TASK TO COMPLETE:
If any record holds an image, omit the image and print the rest exactly.

RECORDS TO USE:
◆ ◆ ◆
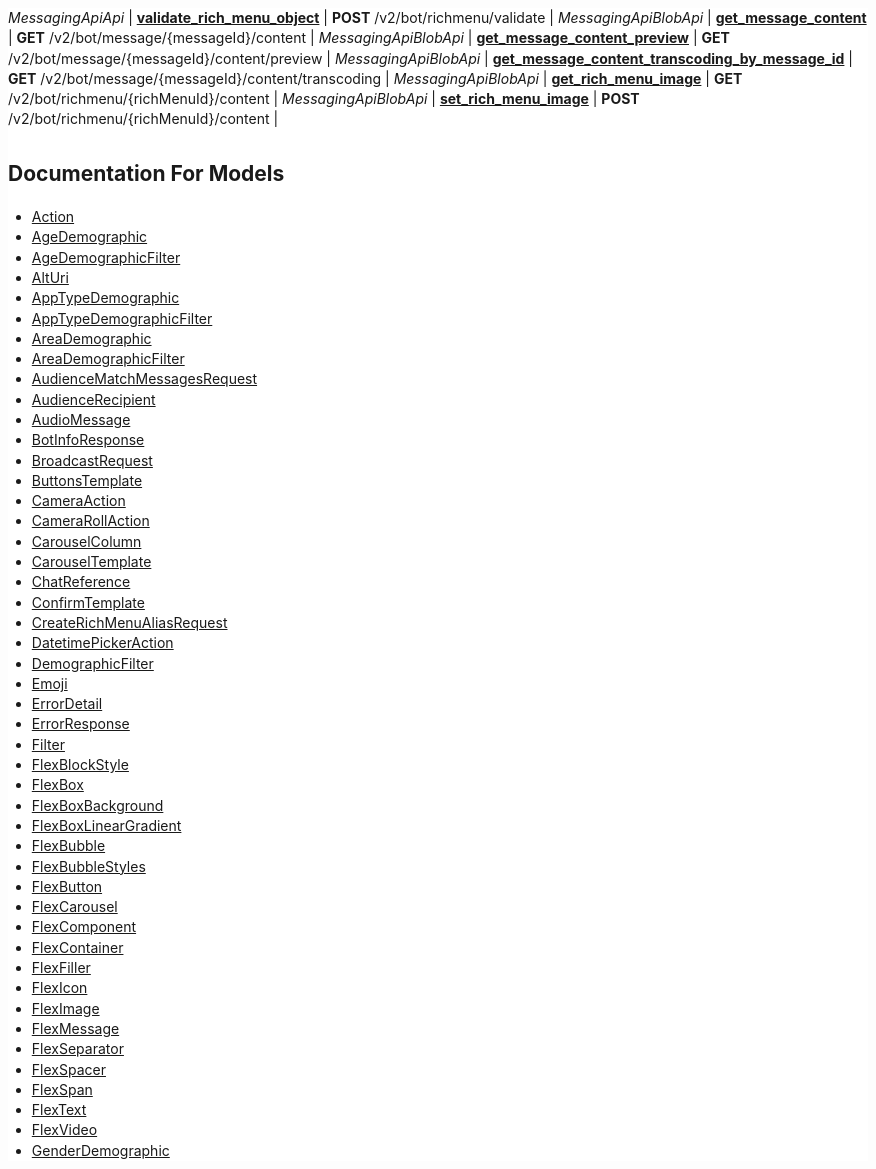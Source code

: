 *MessagingApiApi* | [**validate_rich_menu_object**](linebot/messaging/docs/MessagingApiApi.md#validate_rich_menu_object) | **POST** /v2/bot/richmenu/validate | 
*MessagingApiBlobApi* | [**get_message_content**](linebot/messaging/docs/MessagingApiBlobApi.md#get_message_content) | **GET** /v2/bot/message/{messageId}/content | 
*MessagingApiBlobApi* | [**get_message_content_preview**](linebot/messaging/docs/MessagingApiBlobApi.md#get_message_content_preview) | **GET** /v2/bot/message/{messageId}/content/preview | 
*MessagingApiBlobApi* | [**get_message_content_transcoding_by_message_id**](linebot/messaging/docs/MessagingApiBlobApi.md#get_message_content_transcoding_by_message_id) | **GET** /v2/bot/message/{messageId}/content/transcoding | 
*MessagingApiBlobApi* | [**get_rich_menu_image**](linebot/messaging/docs/MessagingApiBlobApi.md#get_rich_menu_image) | **GET** /v2/bot/richmenu/{richMenuId}/content | 
*MessagingApiBlobApi* | [**set_rich_menu_image**](linebot/messaging/docs/MessagingApiBlobApi.md#set_rich_menu_image) | **POST** /v2/bot/richmenu/{richMenuId}/content | 


## Documentation For Models

 - [Action](linebot/messaging/docs/Action.md)
 - [AgeDemographic](linebot/messaging/docs/AgeDemographic.md)
 - [AgeDemographicFilter](linebot/messaging/docs/AgeDemographicFilter.md)
 - [AltUri](linebot/messaging/docs/AltUri.md)
 - [AppTypeDemographic](linebot/messaging/docs/AppTypeDemographic.md)
 - [AppTypeDemographicFilter](linebot/messaging/docs/AppTypeDemographicFilter.md)
 - [AreaDemographic](linebot/messaging/docs/AreaDemographic.md)
 - [AreaDemographicFilter](linebot/messaging/docs/AreaDemographicFilter.md)
 - [AudienceMatchMessagesRequest](linebot/messaging/docs/AudienceMatchMessagesRequest.md)
 - [AudienceRecipient](linebot/messaging/docs/AudienceRecipient.md)
 - [AudioMessage](linebot/messaging/docs/AudioMessage.md)
 - [BotInfoResponse](linebot/messaging/docs/BotInfoResponse.md)
 - [BroadcastRequest](linebot/messaging/docs/BroadcastRequest.md)
 - [ButtonsTemplate](linebot/messaging/docs/ButtonsTemplate.md)
 - [CameraAction](linebot/messaging/docs/CameraAction.md)
 - [CameraRollAction](linebot/messaging/docs/CameraRollAction.md)
 - [CarouselColumn](linebot/messaging/docs/CarouselColumn.md)
 - [CarouselTemplate](linebot/messaging/docs/CarouselTemplate.md)
 - [ChatReference](linebot/messaging/docs/ChatReference.md)
 - [ConfirmTemplate](linebot/messaging/docs/ConfirmTemplate.md)
 - [CreateRichMenuAliasRequest](linebot/messaging/docs/CreateRichMenuAliasRequest.md)
 - [DatetimePickerAction](linebot/messaging/docs/DatetimePickerAction.md)
 - [DemographicFilter](linebot/messaging/docs/DemographicFilter.md)
 - [Emoji](linebot/messaging/docs/Emoji.md)
 - [ErrorDetail](linebot/messaging/docs/ErrorDetail.md)
 - [ErrorResponse](linebot/messaging/docs/ErrorResponse.md)
 - [Filter](linebot/messaging/docs/Filter.md)
 - [FlexBlockStyle](linebot/messaging/docs/FlexBlockStyle.md)
 - [FlexBox](linebot/messaging/docs/FlexBox.md)
 - [FlexBoxBackground](linebot/messaging/docs/FlexBoxBackground.md)
 - [FlexBoxLinearGradient](linebot/messaging/docs/FlexBoxLinearGradient.md)
 - [FlexBubble](linebot/messaging/docs/FlexBubble.md)
 - [FlexBubbleStyles](linebot/messaging/docs/FlexBubbleStyles.md)
 - [FlexButton](linebot/messaging/docs/FlexButton.md)
 - [FlexCarousel](linebot/messaging/docs/FlexCarousel.md)
 - [FlexComponent](linebot/messaging/docs/FlexComponent.md)
 - [FlexContainer](linebot/messaging/docs/FlexContainer.md)
 - [FlexFiller](linebot/messaging/docs/FlexFiller.md)
 - [FlexIcon](linebot/messaging/docs/FlexIcon.md)
 - [FlexImage](linebot/messaging/docs/FlexImage.md)
 - [FlexMessage](linebot/messaging/docs/FlexMessage.md)
 - [FlexSeparator](linebot/messaging/docs/FlexSeparator.md)
 - [FlexSpacer](linebot/messaging/docs/FlexSpacer.md)
 - [FlexSpan](linebot/messaging/docs/FlexSpan.md)
 - [FlexText](linebot/messaging/docs/FlexText.md)
 - [FlexVideo](linebot/messaging/docs/FlexVideo.md)
 - [GenderDemographic](linebot/messaging/docs/GenderDemographic.md)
◆ ◆ ◆
ANSWER BOX:
Source code

: *MessagingApiApi* | [**validate_rich_menu_object**](linebot/messaging/docs/MessagingApiApi.md#validate_rich_menu_object) | **POST** /v2/bot/richmenu/validate | 
*MessagingApiBlobApi* | [**get_message_content**](linebot/messaging/docs/MessagingApiBlobApi.md#get_message_content) | **GET** /v2/bot/message/{messageId}/content | 
*MessagingApiBlobApi* | [**get_message_content_preview**](linebot/messaging/docs/MessagingApiBlobApi.md#get_message_content_preview) | **GET** /v2/bot/message/{messageId}/content/preview | 
*MessagingApiBlobApi* | [**get_message_content_transcoding_by_message_id**](linebot/messaging/docs/MessagingApiBlobApi.md#get_message_content_transcoding_by_message_id) | **GET** /v2/bot/message/{messageId}/content/transcoding | 
*MessagingApiBlobApi* | [**get_rich_menu_image**](linebot/messaging/docs/MessagingApiBlobApi.md#get_rich_menu_image) | **GET** /v2/bot/richmenu/{richMenuId}/content | 
*MessagingApiBlobApi* | [**set_rich_menu_image**](linebot/messaging/docs/MessagingApiBlobApi.md#set_rich_menu_image) | **POST** /v2/bot/richmenu/{richMenuId}/content | 


## Documentation For Models

 - [Action](linebot/messaging/docs/Action.md)
 - [AgeDemographic](linebot/messaging/docs/AgeDemographic.md)
 - [AgeDemographicFilter](linebot/messaging/docs/AgeDemographicFilter.md)
 - [AltUri](linebot/messaging/docs/AltUri.md)
 - [AppTypeDemographic](linebot/messaging/docs/AppTypeDemographic.md)
 - [AppTypeDemographicFilter](linebot/messaging/docs/AppTypeDemographicFilter.md)
 - [AreaDemographic](linebot/messaging/docs/AreaDemographic.md)
 - [AreaDemographicFilter](linebot/messaging/docs/AreaDemographicFilter.md)
 - [AudienceMatchMessagesRequest](linebot/messaging/docs/AudienceMatchMessagesRequest.md)
 - [AudienceRecipient](linebot/messaging/docs/AudienceRecipient.md)
 - [AudioMessage](linebot/messaging/docs/AudioMessage.md)
 - [BotInfoResponse](linebot/messaging/docs/BotInfoResponse.md)
 - [BroadcastRequest](linebot/messaging/docs/BroadcastRequest.md)
 - [ButtonsTemplate](linebot/messaging/docs/ButtonsTemplate.md)
 - [CameraAction](linebot/messaging/docs/CameraAction.md)
 - [CameraRollAction](linebot/messaging/docs/CameraRollAction.md)
 - [CarouselColumn](linebot/messaging/docs/CarouselColumn.md)
 - [CarouselTemplate](linebot/messaging/docs/CarouselTemplate.md)
 - [ChatReference](linebot/messaging/docs/ChatReference.md)
 - [ConfirmTemplate](linebot/messaging/docs/ConfirmTemplate.md)
 - [CreateRichMenuAliasRequest](linebot/messaging/docs/CreateRichMenuAliasRequest.md)
 - [DatetimePickerAction](linebot/messaging/docs/DatetimePickerAction.md)
 - [DemographicFilter](linebot/messaging/docs/DemographicFilter.md)
 - [Emoji](linebot/messaging/docs/Emoji.md)
 - [ErrorDetail](linebot/messaging/docs/ErrorDetail.md)
 - [ErrorResponse](linebot/messaging/docs/ErrorResponse.md)
 - [Filter](linebot/messaging/docs/Filter.md)
 - [FlexBlockStyle](linebot/messaging/docs/FlexBlockStyle.md)
 - [FlexBox](linebot/messaging/docs/FlexBox.md)
 - [FlexBoxBackground](linebot/messaging/docs/FlexBoxBackground.md)
 - [FlexBoxLinearGradient](linebot/messaging/docs/FlexBoxLinearGradient.md)
 - [FlexBubble](linebot/messaging/docs/FlexBubble.md)
 - [FlexBubbleStyles](linebot/messaging/docs/FlexBubbleStyles.md)
 - [FlexButton](linebot/messaging/docs/FlexButton.md)
 - [FlexCarousel](linebot/messaging/docs/FlexCarousel.md)
 - [FlexComponent](linebot/messaging/docs/FlexComponent.md)
 - [FlexContainer](linebot/messaging/docs/FlexContainer.md)
 - [FlexFiller](linebot/messaging/docs/FlexFiller.md)
 - [FlexIcon](linebot/messaging/docs/FlexIcon.md)
 - [FlexImage](linebot/messaging/docs/FlexImage.md)
 - [FlexMessage](linebot/messaging/docs/FlexMessage.md)
 - [FlexSeparator](linebot/messaging/docs/FlexSeparator.md)
 - [FlexSpacer](linebot/messaging/docs/FlexSpacer.md)
 - [FlexSpan](linebot/messaging/docs/FlexSpan.md)
 - [FlexText](linebot/messaging/docs/FlexText.md)
 - [FlexVideo](linebot/messaging/docs/FlexVideo.md)
 - [GenderDemographic](linebot/messaging/docs/GenderDemographic.md)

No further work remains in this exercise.